What to produce: What the task needs is every record repeated exactly, nothing more.

Input: Begin

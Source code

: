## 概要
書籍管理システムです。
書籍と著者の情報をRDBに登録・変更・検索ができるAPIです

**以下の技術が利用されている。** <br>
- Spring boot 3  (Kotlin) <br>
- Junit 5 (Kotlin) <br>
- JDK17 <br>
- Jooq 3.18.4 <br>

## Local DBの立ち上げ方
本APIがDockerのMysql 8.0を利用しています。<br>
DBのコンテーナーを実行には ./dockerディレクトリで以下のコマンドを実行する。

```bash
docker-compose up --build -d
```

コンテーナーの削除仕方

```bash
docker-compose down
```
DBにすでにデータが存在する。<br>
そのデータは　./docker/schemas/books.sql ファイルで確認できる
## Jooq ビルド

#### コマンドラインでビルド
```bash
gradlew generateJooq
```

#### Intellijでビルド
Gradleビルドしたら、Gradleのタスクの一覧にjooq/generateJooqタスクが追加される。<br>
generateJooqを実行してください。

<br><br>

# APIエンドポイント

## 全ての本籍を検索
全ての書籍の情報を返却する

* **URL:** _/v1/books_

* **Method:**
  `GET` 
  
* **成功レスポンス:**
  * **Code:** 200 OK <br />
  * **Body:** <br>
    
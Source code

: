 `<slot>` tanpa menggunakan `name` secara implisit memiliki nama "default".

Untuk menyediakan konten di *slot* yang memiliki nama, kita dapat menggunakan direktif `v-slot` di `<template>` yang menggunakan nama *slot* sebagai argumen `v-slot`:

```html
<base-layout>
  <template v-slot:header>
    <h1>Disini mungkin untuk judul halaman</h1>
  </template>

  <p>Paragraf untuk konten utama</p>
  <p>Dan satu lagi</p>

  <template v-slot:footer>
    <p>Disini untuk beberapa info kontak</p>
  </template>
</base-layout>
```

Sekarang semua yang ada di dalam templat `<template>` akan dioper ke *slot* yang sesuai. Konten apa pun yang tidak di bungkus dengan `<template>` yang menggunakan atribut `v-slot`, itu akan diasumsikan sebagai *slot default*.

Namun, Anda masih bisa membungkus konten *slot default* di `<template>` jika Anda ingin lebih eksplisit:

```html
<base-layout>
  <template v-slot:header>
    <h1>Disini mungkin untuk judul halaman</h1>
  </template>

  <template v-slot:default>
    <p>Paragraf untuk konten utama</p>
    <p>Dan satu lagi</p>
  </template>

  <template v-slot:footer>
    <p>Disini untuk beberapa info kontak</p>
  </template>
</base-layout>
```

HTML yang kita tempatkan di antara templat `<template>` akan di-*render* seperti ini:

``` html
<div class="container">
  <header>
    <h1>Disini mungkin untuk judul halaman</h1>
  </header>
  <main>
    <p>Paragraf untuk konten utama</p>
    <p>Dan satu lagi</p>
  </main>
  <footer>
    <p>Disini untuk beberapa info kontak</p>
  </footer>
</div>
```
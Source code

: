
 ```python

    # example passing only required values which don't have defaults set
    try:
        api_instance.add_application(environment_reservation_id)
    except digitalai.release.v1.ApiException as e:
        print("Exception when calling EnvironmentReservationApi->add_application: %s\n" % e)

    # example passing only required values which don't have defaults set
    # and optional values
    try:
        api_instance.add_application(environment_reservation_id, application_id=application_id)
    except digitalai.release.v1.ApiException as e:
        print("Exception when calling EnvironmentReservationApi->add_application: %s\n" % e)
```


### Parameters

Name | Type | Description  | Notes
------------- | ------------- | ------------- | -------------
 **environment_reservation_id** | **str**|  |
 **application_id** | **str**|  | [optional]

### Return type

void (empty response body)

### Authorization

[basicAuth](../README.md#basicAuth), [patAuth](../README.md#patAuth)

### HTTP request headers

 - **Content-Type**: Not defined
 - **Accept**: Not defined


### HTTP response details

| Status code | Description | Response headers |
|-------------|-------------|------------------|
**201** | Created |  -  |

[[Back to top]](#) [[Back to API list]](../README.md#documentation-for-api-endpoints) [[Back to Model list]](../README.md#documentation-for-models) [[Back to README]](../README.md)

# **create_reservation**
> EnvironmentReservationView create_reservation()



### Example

Input: End

Reply to the task:
Source code

:## 概要
書籍管理システムです。
書籍と著者の情報をRDBに登録・変更・検索ができるAPIです

**以下の技術が利用されている。** <br>
- Spring boot 3  (Kotlin) <br>
- Junit 5 (Kotlin) <br>
- JDK17 <br>
- Jooq 3.18.4 <br>

## Local DBの立ち上げ方
本APIがDockerのMysql 8.0を利用しています。<br>
DBのコンテーナーを実行には ./dockerディレクトリで以下のコマンドを実行する。

```bash
docker-compose up --build -d
```

コンテーナーの削除仕方

```bash
docker-compose down
```
DBにすでにデータが存在する。<br>
そのデータは　./docker/schemas/books.sql ファイルで確認できる
## Jooq ビルド

#### コマンドラインでビルド
```bash
gradlew generateJooq
```

#### Intellijでビルド
Gradleビルドしたら、Gradleのタスクの一覧にjooq/generateJooqタスクが追加される。<br>
generateJooqを実行してください。

<br><br>

# APIエンドポイント

## 全ての本籍を検索
全ての書籍の情報を返却する

* **URL:** _/v1/books_

* **Method:**
  `GET` 
  
* **成功レスポンス:**
  * **Code:** 200 OK <br />
  * **Body:** <br>
    
Source code

: `<slot>` tanpa menggunakan `name` secara implisit memiliki nama "default".

Untuk menyediakan konten di *slot* yang memiliki nama, kita dapat menggunakan direktif `v-slot` di `<template>` yang menggunakan nama *slot* sebagai argumen `v-slot`:

```html
<base-layout>
  <template v-slot:header>
    <h1>Disini mungkin untuk judul halaman</h1>
  </template>

  <p>Paragraf untuk konten utama</p>
  <p>Dan satu lagi</p>

  <template v-slot:footer>
    <p>Disini untuk beberapa info kontak</p>
  </template>
</base-layout>
```

Sekarang semua yang ada di dalam templat `<template>` akan dioper ke *slot* yang sesuai. Konten apa pun yang tidak di bungkus dengan `<template>` yang menggunakan atribut `v-slot`, itu akan diasumsikan sebagai *slot default*.

Namun, Anda masih bisa membungkus konten *slot default* di `<template>` jika Anda ingin lebih eksplisit:

```html
<base-layout>
  <template v-slot:header>
    <h1>Disini mungkin untuk judul halaman</h1>
  </template>

  <template v-slot:default>
    <p>Paragraf untuk konten utama</p>
    <p>Dan satu lagi</p>
  </template>

  <template v-slot:footer>
    <p>Disini untuk beberapa info kontak</p>
  </template>
</base-layout>
```

HTML yang kita tempatkan di antara templat `<template>` akan di-*render* seperti ini:

``` html
<div class="container">
  <header>
    <h1>Disini mungkin untuk judul halaman</h1>
  </header>
  <main>
    <p>Paragraf untuk konten utama</p>
    <p>Dan satu lagi</p>
  </main>
  <footer>
    <p>Disini untuk beberapa info kontak</p>
  </footer>
</div>
```
Source code

:
 ```python

    # example passing only required values which don't have defaults set
    try:
        api_instance.add_application(environment_reservation_id)
    except digitalai.release.v1.ApiException as e:
        print("Exception when calling EnvironmentReservationApi->add_application: %s\n" % e)

    # example passing only required values which don't have defaults set
    # and optional values
    try:
        api_instance.add_application(environment_reservation_id, application_id=application_id)
    except digitalai.release.v1.ApiException as e:
        print("Exception when calling EnvironmentReservationApi->add_application: %s\n" % e)
```


### Parameters

Name | Type | Description  | Notes
------------- | ------------- | ------------- | -------------
 **environment_reservation_id** | **str**|  |
 **application_id** | **str**|  | [optional]

### Return type

void (empty response body)

### Authorization

[basicAuth](../README.md#basicAuth), [patAuth](../README.md#patAuth)

### HTTP request headers

 - **Content-Type**: Not defined
 - **Accept**: Not defined


### HTTP response details

| Status code | Description | Response headers |
|-------------|-------------|------------------|
**201** | Created |  -  |

[[Back to top]](#) [[Back to API list]](../README.md#documentation-for-api-endpoints) [[Back to Model list]](../README.md#documentation-for-models) [[Back to README]](../README.md)

# **create_reservation**
> EnvironmentReservationView create_reservation()



### Example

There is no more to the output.